Read The Mandelbaum Gate Online
Authors: Muriel Spark
Words
cannot express my astonishment, my dear Barbara. let alone my horror. I said
that I, as your most intimate friend, must emphatically deny any such idea on
your part. I said that your acquaintanceship with Mr Clegg had been brief,
casual and quite innocent of any romantic nonsense, since you were, to my
certain knowledge, not in a remote degree inclined towards matrimony. It would
be disastrous if you made a mess of your life.

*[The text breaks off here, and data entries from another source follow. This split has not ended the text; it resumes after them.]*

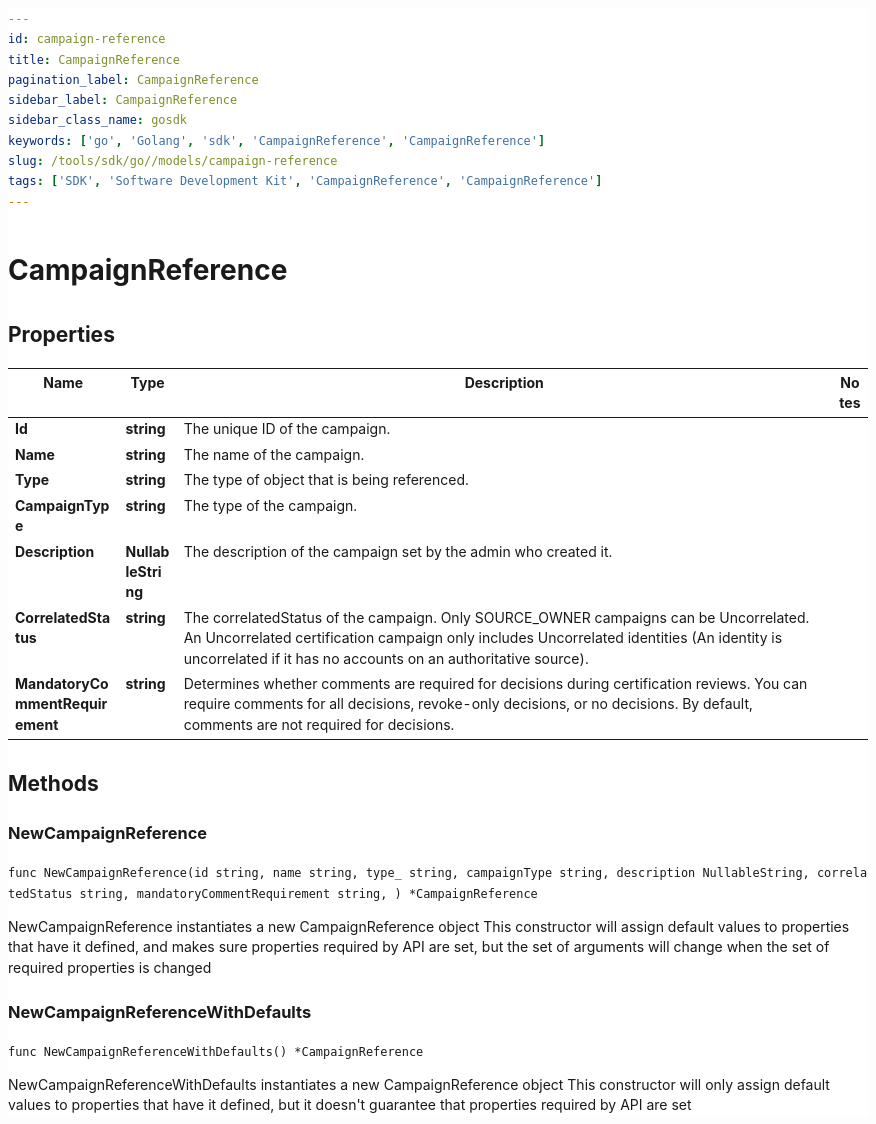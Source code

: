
 ```yaml
---
id: campaign-reference
title: CampaignReference
pagination_label: CampaignReference
sidebar_label: CampaignReference
sidebar_class_name: gosdk
keywords: ['go', 'Golang', 'sdk', 'CampaignReference', 'CampaignReference'] 
slug: /tools/sdk/go//models/campaign-reference
tags: ['SDK', 'Software Development Kit', 'CampaignReference', 'CampaignReference']
---
```


# CampaignReference

## Properties

Name | Type | Description | Notes
------------ | ------------- | ------------- | -------------
**Id** | **string** | The unique ID of the campaign. | 
**Name** | **string** | The name of the campaign. | 
**Type** | **string** | The type of object that is being referenced. | 
**CampaignType** | **string** | The type of the campaign. | 
**Description** | **NullableString** | The description of the campaign set by the admin who created it. | 
**CorrelatedStatus** | **string** | The correlatedStatus of the campaign. Only SOURCE_OWNER campaigns can be Uncorrelated. An Uncorrelated certification campaign only includes Uncorrelated identities (An identity is uncorrelated if it has no accounts on an authoritative source). | 
**MandatoryCommentRequirement** | **string** | Determines whether comments are required for decisions during certification reviews. You can require comments for all decisions, revoke-only decisions, or no decisions. By default, comments are not required for decisions. | 

## Methods

### NewCampaignReference

`func NewCampaignReference(id string, name string, type_ string, campaignType string, description NullableString, correlatedStatus string, mandatoryCommentRequirement string, ) *CampaignReference`

NewCampaignReference instantiates a new CampaignReference object
This constructor will assign default values to properties that have it defined,
and makes sure properties required by API are set, but the set of arguments
will change when the set of required properties is changed

### NewCampaignReferenceWithDefaults

`func NewCampaignReferenceWithDefaults() *CampaignReference`

NewCampaignReferenceWithDefaults instantiates a new CampaignReference object
This constructor will only assign default values to properties that have it defined,
but it doesn't guarantee that properties required by API are set
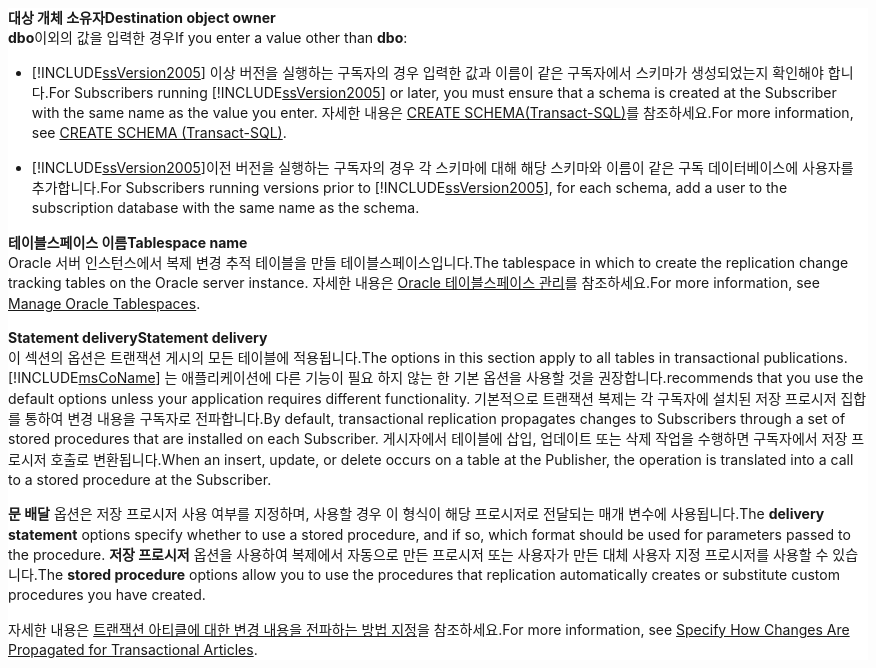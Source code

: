  <span data-ttu-id="3c995-222">**대상 개체 소유자**</span><span class="sxs-lookup"><span data-stu-id="3c995-222">**Destination object owner**</span></span>  
 <span data-ttu-id="3c995-223">**dbo**이외의 값을 입력한 경우</span><span class="sxs-lookup"><span data-stu-id="3c995-223">If you enter a value other than **dbo**:</span></span>  
  
-   <span data-ttu-id="3c995-224">[!INCLUDE[ssVersion2005](../../includes/ssversion2005-md.md)] 이상 버전을 실행하는 구독자의 경우 입력한 값과 이름이 같은 구독자에서 스키마가 생성되었는지 확인해야 합니다.</span><span class="sxs-lookup"><span data-stu-id="3c995-224">For Subscribers running [!INCLUDE[ssVersion2005](../../includes/ssversion2005-md.md)] or later, you must ensure that a schema is created at the Subscriber with the same name as the value you enter.</span></span> <span data-ttu-id="3c995-225">자세한 내용은 [CREATE SCHEMA&#40;Transact-SQL&#41;](/sql/t-sql/statements/create-schema-transact-sql)를 참조하세요.</span><span class="sxs-lookup"><span data-stu-id="3c995-225">For more information, see [CREATE SCHEMA &#40;Transact-SQL&#41;](/sql/t-sql/statements/create-schema-transact-sql).</span></span>  
  
-   <span data-ttu-id="3c995-226">[!INCLUDE[ssVersion2005](../../includes/ssversion2005-md.md)]이전 버전을 실행하는 구독자의 경우 각 스키마에 대해 해당 스키마와 이름이 같은 구독 데이터베이스에 사용자를 추가합니다.</span><span class="sxs-lookup"><span data-stu-id="3c995-226">For Subscribers running versions prior to [!INCLUDE[ssVersion2005](../../includes/ssversion2005-md.md)], for each schema, add a user to the subscription database with the same name as the schema.</span></span>  
  
 <span data-ttu-id="3c995-227">**테이블스페이스 이름**</span><span class="sxs-lookup"><span data-stu-id="3c995-227">**Tablespace name**</span></span>  
 <span data-ttu-id="3c995-228">Oracle 서버 인스턴스에서 복제 변경 추적 테이블을 만들 테이블스페이스입니다.</span><span class="sxs-lookup"><span data-stu-id="3c995-228">The tablespace in which to create the replication change tracking tables on the Oracle server instance.</span></span> <span data-ttu-id="3c995-229">자세한 내용은 [Oracle 테이블스페이스 관리](non-sql/manage-oracle-tablespaces.md)를 참조하세요.</span><span class="sxs-lookup"><span data-stu-id="3c995-229">For more information, see [Manage Oracle Tablespaces](non-sql/manage-oracle-tablespaces.md).</span></span>  
  
 <span data-ttu-id="3c995-230">**Statement delivery**</span><span class="sxs-lookup"><span data-stu-id="3c995-230">**Statement delivery**</span></span>  
 <span data-ttu-id="3c995-231">이 섹션의 옵션은 트랜잭션 게시의 모든 테이블에 적용됩니다.</span><span class="sxs-lookup"><span data-stu-id="3c995-231">The options in this section apply to all tables in transactional publications.</span></span> [!INCLUDE[msCoName](../../includes/msconame-md.md)] <span data-ttu-id="3c995-232">는 애플리케이션에 다른 기능이 필요 하지 않는 한 기본 옵션을 사용할 것을 권장합니다.</span><span class="sxs-lookup"><span data-stu-id="3c995-232">recommends that you use the default options unless your application requires different functionality.</span></span> <span data-ttu-id="3c995-233">기본적으로 트랜잭션 복제는 각 구독자에 설치된 저장 프로시저 집합를 통하여 변경 내용을 구독자로 전파합니다.</span><span class="sxs-lookup"><span data-stu-id="3c995-233">By default, transactional replication propagates changes to Subscribers through a set of stored procedures that are installed on each Subscriber.</span></span> <span data-ttu-id="3c995-234">게시자에서 테이블에 삽입, 업데이트 또는 삭제 작업을 수행하면 구독자에서 저장 프로시저 호출로 변환됩니다.</span><span class="sxs-lookup"><span data-stu-id="3c995-234">When an insert, update, or delete occurs on a table at the Publisher, the operation is translated into a call to a stored procedure at the Subscriber.</span></span>  
  
 <span data-ttu-id="3c995-235">**문 배달** 옵션은 저장 프로시저 사용 여부를 지정하며, 사용할 경우 이 형식이 해당 프로시저로 전달되는 매개 변수에 사용됩니다.</span><span class="sxs-lookup"><span data-stu-id="3c995-235">The **delivery statement** options specify whether to use a stored procedure, and if so, which format should be used for parameters passed to the procedure.</span></span> <span data-ttu-id="3c995-236">**저장 프로시저** 옵션을 사용하여 복제에서 자동으로 만든 프로시저 또는 사용자가 만든 대체 사용자 지정 프로시저를 사용할 수 있습니다.</span><span class="sxs-lookup"><span data-stu-id="3c995-236">The **stored procedure** options allow you to use the procedures that replication automatically creates or substitute custom procedures you have created.</span></span>  
  
 <span data-ttu-id="3c995-237">자세한 내용은 [트랜잭션 아티클에 대한 변경 내용을 전파하는 방법 지정](transactional/transactional-articles-specify-how-changes-are-propagated.md)을 참조하세요.</span><span class="sxs-lookup"><span data-stu-id="3c995-237">For more information, see [Specify How Changes Are Propagated for Transactional Articles](transactional/transactional-articles-specify-how-changes-are-propagated.md).</span></span>  
  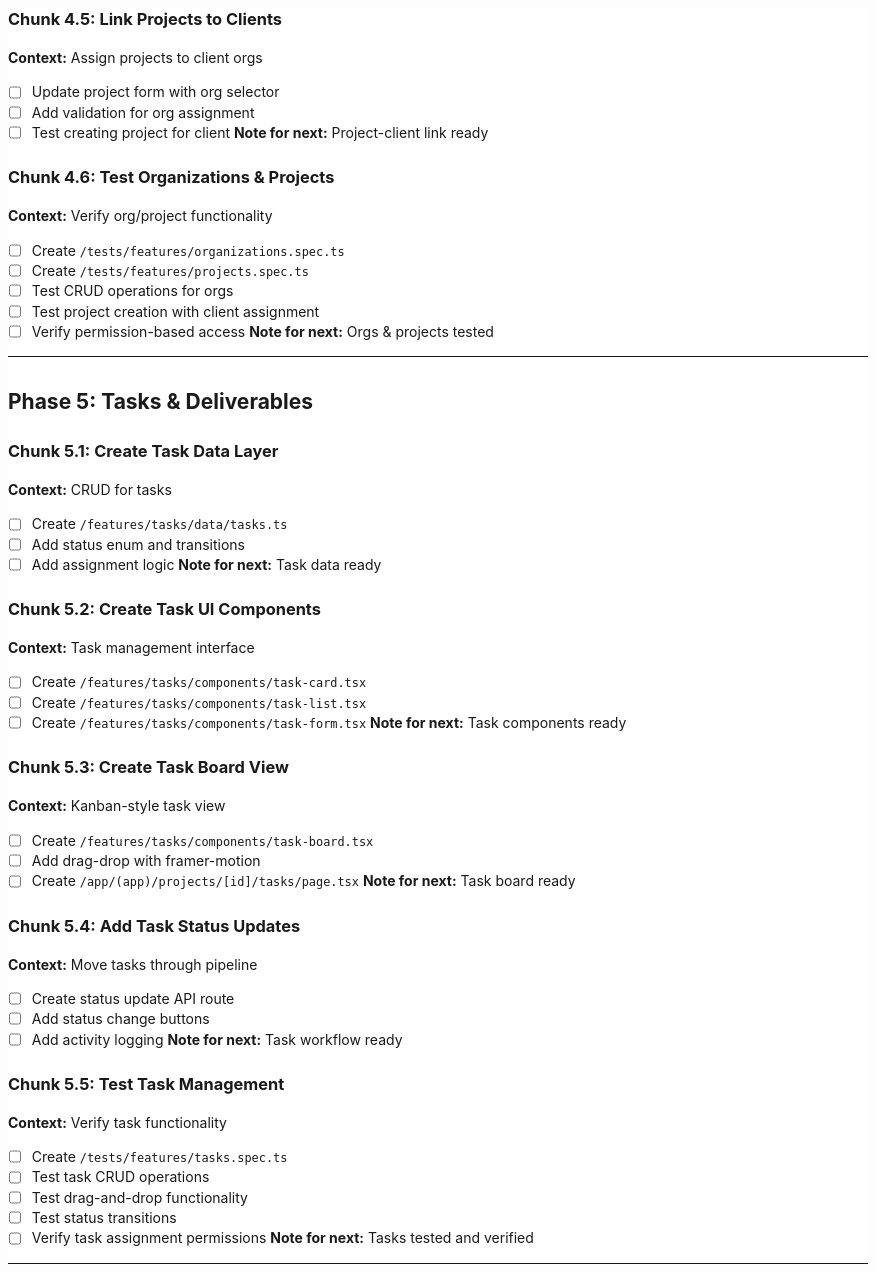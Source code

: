### Chunk 4.5: Link Projects to Clients
**Context:** Assign projects to client orgs
- [ ] Update project form with org selector
- [ ] Add validation for org assignment
- [ ] Test creating project for client
**Note for next:** Project-client link ready

### Chunk 4.6: Test Organizations & Projects
**Context:** Verify org/project functionality
- [ ] Create `/tests/features/organizations.spec.ts`
- [ ] Create `/tests/features/projects.spec.ts`
- [ ] Test CRUD operations for orgs
- [ ] Test project creation with client assignment
- [ ] Verify permission-based access
**Note for next:** Orgs & projects tested

---

## Phase 5: Tasks & Deliverables

### Chunk 5.1: Create Task Data Layer
**Context:** CRUD for tasks
- [ ] Create `/features/tasks/data/tasks.ts`
- [ ] Add status enum and transitions
- [ ] Add assignment logic
**Note for next:** Task data ready

### Chunk 5.2: Create Task UI Components
**Context:** Task management interface
- [ ] Create `/features/tasks/components/task-card.tsx`
- [ ] Create `/features/tasks/components/task-list.tsx`
- [ ] Create `/features/tasks/components/task-form.tsx`
**Note for next:** Task components ready

### Chunk 5.3: Create Task Board View
**Context:** Kanban-style task view
- [ ] Create `/features/tasks/components/task-board.tsx`
- [ ] Add drag-drop with framer-motion
- [ ] Create `/app/(app)/projects/[id]/tasks/page.tsx`
**Note for next:** Task board ready

### Chunk 5.4: Add Task Status Updates
**Context:** Move tasks through pipeline
- [ ] Create status update API route
- [ ] Add status change buttons
- [ ] Add activity logging
**Note for next:** Task workflow ready

### Chunk 5.5: Test Task Management
**Context:** Verify task functionality
- [ ] Create `/tests/features/tasks.spec.ts`
- [ ] Test task CRUD operations
- [ ] Test drag-and-drop functionality
- [ ] Test status transitions
- [ ] Verify task assignment permissions
**Note for next:** Tasks tested and verified

---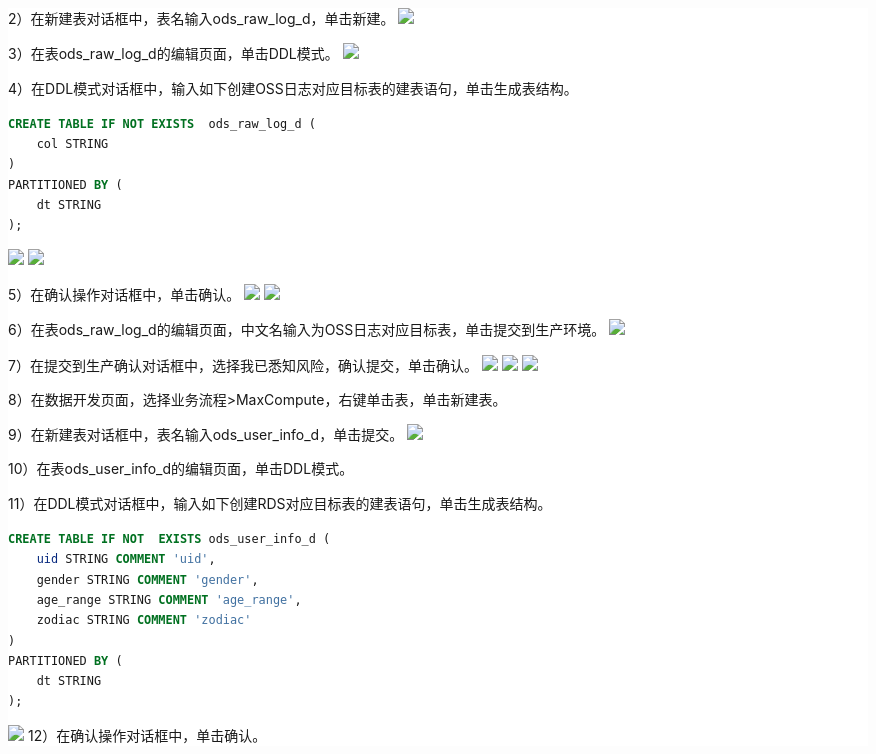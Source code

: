 2）在新建表对话框中，表名输入ods_raw_log_d，单击新建。
<img src='/images/frontline/bigdata/dataworks用户画像分析/pre/img_41.png' data-src='/images/frontline/bigdata/dataworks用户画像分析/img_41.png' />

3）在表ods_raw_log_d的编辑页面，单击DDL模式。
<img src='/images/frontline/bigdata/dataworks用户画像分析/pre/img_42.png' data-src='/images/frontline/bigdata/dataworks用户画像分析/img_42.png' />

4）在DDL模式对话框中，输入如下创建OSS日志对应目标表的建表语句，单击生成表结构。
```sql
CREATE TABLE IF NOT EXISTS  ods_raw_log_d (
    col STRING
)
PARTITIONED BY (
    dt STRING
);
```
<img src='/images/frontline/bigdata/dataworks用户画像分析/pre/img_44.png' data-src='/images/frontline/bigdata/dataworks用户画像分析/img_44.png' />
<img src='/images/frontline/bigdata/dataworks用户画像分析/pre/img_45.png' data-src='/images/frontline/bigdata/dataworks用户画像分析/img_45.png' />

5）在确认操作对话框中，单击确认。
<img src='/images/frontline/bigdata/dataworks用户画像分析/pre/img_46.png' data-src='/images/frontline/bigdata/dataworks用户画像分析/img_46.png' />
<img src='/images/frontline/bigdata/dataworks用户画像分析/pre/img_47.png' data-src='/images/frontline/bigdata/dataworks用户画像分析/img_47.png' />

6）在表ods_raw_log_d的编辑页面，中文名输入为OSS日志对应目标表，单击提交到生产环境。
<img src='/images/frontline/bigdata/dataworks用户画像分析/pre/img_51.png' data-src='/images/frontline/bigdata/dataworks用户画像分析/img_51.png' />

7）在提交到生产确认对话框中，选择我已悉知风险，确认提交，单击确认。
<img src='/images/frontline/bigdata/dataworks用户画像分析/pre/img_52.png' data-src='/images/frontline/bigdata/dataworks用户画像分析/img_52.png' />
<img src='/images/frontline/bigdata/dataworks用户画像分析/pre/img_53.png' data-src='/images/frontline/bigdata/dataworks用户画像分析/img_53.png' />
<img src='/images/frontline/bigdata/dataworks用户画像分析/pre/img_54.png' data-src='/images/frontline/bigdata/dataworks用户画像分析/img_54.png' />

8）在数据开发页面，选择业务流程>MaxCompute，右键单击表，单击新建表。

9）在新建表对话框中，表名输入ods_user_info_d，单击提交。
<img src='/images/frontline/bigdata/dataworks用户画像分析/pre/img_55png' data-src='/images/frontline/bigdata/dataworks用户画像分析/img_55.png' />

10）在表ods_user_info_d的编辑页面，单击DDL模式。

11）在DDL模式对话框中，输入如下创建RDS对应目标表的建表语句，单击生成表结构。
```sql
CREATE TABLE IF NOT  EXISTS ods_user_info_d (
    uid STRING COMMENT 'uid',
    gender STRING COMMENT 'gender',
    age_range STRING COMMENT 'age_range',
    zodiac STRING COMMENT 'zodiac'
)
PARTITIONED BY (
    dt STRING
);
```
<img src='/images/frontline/bigdata/dataworks用户画像分析/pre/img_56.png' data-src='/images/frontline/bigdata/dataworks用户画像分析/img_56.png' />
12）在确认操作对话框中，单击确认。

It was naturally disconcerting to me to be informed by
a third party that Clegg was in your part of the world. The fact that you had
spoken of him to Mr Hamilton would appear to me. pending further evidence, to
indicate …
Barbara
said aloud,
‘Pending further evidence
— Oh, my God! Oh, Jesus Christ!’
What has it come to, she thought, between Ricky and me? Ricky’s letters were
usually written with difficulty, woodenly. But this uncharacteristic
outpouring, this confession, almost — what had it come to? It’s like a letter,
she thought, from an insufferable man to his unfaithful mistress, or a wife to
a wandering husband, or a possessive mother to a teenage daughter, or a
neurotic Mother Superior to a nun with a craving to get out. Who am I to Ricky
and who is she to me? She’s only a friend. I’ve taken no vows.
Barbara
let up the venetian blinds of her room, hot as the Israeli morning already was.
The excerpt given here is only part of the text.